Asentamientos ilegales causaron los incendios



Los incendios sufridos hace algunos meses en toda la región de la Chiquitania han causado inmensos quebrantos al país; pero lo peor es que han destruido sitios en los que será casi imposible reponer vegetación y menos conseguir que el reino animal pueda ser lo que fue antes. Hay que reconocer, además, que los asentamientos de población con miras a crear nuevos pueblos, serán casi imposibles.

Todas las experiencias habidas en la Chiquitania demuestran que los asentamientos ilegales de campesinos procedentes de las regiones occidentales del país, que suman muchos miles de personas, son los causantes de los incendios, porque ellos han recibido de las autoridades la simple autorización para “proceder a quemar pastos, árboles y bosques para habilitar terrenos tanto para construir viviendas como para cultivar alimentos de toda clase”. No han recibido lo prometido; “asesoramiento técnico, herramientas, maquinaria, semillas, abonos y menos las condiciones aptas para la vida de los pobladores”.

Esos asentamientos han sido efecto, simple y llanamente, “de la ansiedad de conseguir nuevos poblados que apoyen al régimen imperante y que, en caso de elecciones, apoyen al candidato oficial”. Esta fue realidad que muchos campesinos, indígenas y originarios del altiplano, de las cabeceras de valle y de los valles aceptaron colonizar porque “el gobierno así lo prometió” y fueron ofrecimientos y promesas que nunca se cumplieron. Cuando los medios de comunicación reclamaron, en nombre de los campesinos asentados, por lo que se les debía, la respuesta siempre fue la misma: “se está formalizando los planes de ayuda y asesoramiento a todos los colonizadores para conseguir que esas regiones sean productivas y los ciudadanos que gocen de todas las oportunidades”. Como siempre, en este como en otros ampos de la vida nacional, las promesas, los juramentos y los “contratos para crear nuevas colonias” nunca se cumplieron y, si alguna vez hubo aproximación de las autoridades a esas regiones, fue para pedirles “que apoyen a tal o cual persona con miras a que gane las elecciones; que ellos cumplirán con todos los planes formulados originalmente”. Esta fue realidad que primó y esos asentamientos ilegales, abandonados y echados a su suerte, se convirtieron en incendiarios involuntarios de pastos, bosques y selvas de la Chiquitania por decisión del populismo practicado irresponsablemente por el gobierno.
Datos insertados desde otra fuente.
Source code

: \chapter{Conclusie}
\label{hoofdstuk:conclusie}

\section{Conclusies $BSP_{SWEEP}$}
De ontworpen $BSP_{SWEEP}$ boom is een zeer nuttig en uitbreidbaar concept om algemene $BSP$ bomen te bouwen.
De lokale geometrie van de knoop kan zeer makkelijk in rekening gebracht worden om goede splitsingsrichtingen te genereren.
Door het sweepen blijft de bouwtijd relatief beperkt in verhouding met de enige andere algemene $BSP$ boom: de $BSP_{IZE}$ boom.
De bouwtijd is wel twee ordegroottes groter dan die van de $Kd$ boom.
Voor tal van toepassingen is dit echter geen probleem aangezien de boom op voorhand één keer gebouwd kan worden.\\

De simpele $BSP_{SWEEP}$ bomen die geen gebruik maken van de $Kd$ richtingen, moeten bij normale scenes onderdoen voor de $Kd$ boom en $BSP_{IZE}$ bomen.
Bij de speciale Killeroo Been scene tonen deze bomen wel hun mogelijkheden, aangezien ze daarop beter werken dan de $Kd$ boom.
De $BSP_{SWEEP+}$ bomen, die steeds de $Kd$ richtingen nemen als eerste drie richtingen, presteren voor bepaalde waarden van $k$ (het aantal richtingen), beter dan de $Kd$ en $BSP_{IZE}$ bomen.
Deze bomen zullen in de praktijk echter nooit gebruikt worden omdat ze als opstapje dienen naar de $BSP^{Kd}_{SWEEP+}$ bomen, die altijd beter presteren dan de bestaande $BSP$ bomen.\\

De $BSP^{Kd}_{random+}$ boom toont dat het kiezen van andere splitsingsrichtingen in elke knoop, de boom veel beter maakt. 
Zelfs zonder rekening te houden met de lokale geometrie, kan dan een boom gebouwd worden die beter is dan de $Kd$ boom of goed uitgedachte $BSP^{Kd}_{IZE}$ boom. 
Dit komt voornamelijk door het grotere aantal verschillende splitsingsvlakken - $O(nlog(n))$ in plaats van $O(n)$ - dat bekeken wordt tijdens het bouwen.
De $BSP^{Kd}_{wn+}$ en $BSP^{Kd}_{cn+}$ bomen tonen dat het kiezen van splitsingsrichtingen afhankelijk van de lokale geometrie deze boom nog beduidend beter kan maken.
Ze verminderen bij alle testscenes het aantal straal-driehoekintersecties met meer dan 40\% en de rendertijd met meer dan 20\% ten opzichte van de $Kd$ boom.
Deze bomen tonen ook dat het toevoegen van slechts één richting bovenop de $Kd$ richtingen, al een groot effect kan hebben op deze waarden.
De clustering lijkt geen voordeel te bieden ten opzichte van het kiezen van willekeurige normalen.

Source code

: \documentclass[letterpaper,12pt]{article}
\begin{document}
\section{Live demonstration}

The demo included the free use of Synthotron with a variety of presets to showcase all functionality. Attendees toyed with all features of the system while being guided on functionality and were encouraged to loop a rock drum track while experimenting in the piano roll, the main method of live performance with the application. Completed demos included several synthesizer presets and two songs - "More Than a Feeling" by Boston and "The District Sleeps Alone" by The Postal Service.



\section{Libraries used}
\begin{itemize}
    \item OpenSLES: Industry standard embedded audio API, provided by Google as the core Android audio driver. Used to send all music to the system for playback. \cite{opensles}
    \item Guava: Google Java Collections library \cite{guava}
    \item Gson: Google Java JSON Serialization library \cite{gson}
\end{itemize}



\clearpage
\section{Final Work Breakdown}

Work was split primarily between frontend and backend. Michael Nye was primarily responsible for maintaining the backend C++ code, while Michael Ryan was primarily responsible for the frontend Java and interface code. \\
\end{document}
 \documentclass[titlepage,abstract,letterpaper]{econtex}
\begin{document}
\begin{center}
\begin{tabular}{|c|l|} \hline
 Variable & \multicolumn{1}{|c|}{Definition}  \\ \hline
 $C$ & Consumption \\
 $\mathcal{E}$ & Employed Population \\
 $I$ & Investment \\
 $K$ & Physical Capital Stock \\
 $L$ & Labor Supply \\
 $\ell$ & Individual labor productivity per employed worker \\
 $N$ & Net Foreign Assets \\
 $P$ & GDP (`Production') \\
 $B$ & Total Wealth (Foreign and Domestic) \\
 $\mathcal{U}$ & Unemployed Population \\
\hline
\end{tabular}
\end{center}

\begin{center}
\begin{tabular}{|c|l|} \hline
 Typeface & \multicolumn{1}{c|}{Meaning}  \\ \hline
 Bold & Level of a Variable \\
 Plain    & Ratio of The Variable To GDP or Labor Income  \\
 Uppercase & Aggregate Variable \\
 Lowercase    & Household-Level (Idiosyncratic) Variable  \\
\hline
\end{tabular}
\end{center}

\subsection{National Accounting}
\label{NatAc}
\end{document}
Es preciso reconocer, además, que ningún partido político en su campaña electoral se ha referido a este tema que es crucial y que debe merecer la oportuna atención de los políticos y mucho más por parte de quienes sean elegidos como autoridades. Así el caso de la Chiquitania se ha convertido en muestra contundente de que, en campaña político-partidista, todo se promete y nada se cumple, por soberbia, deshonestidad e irresponsabilidad.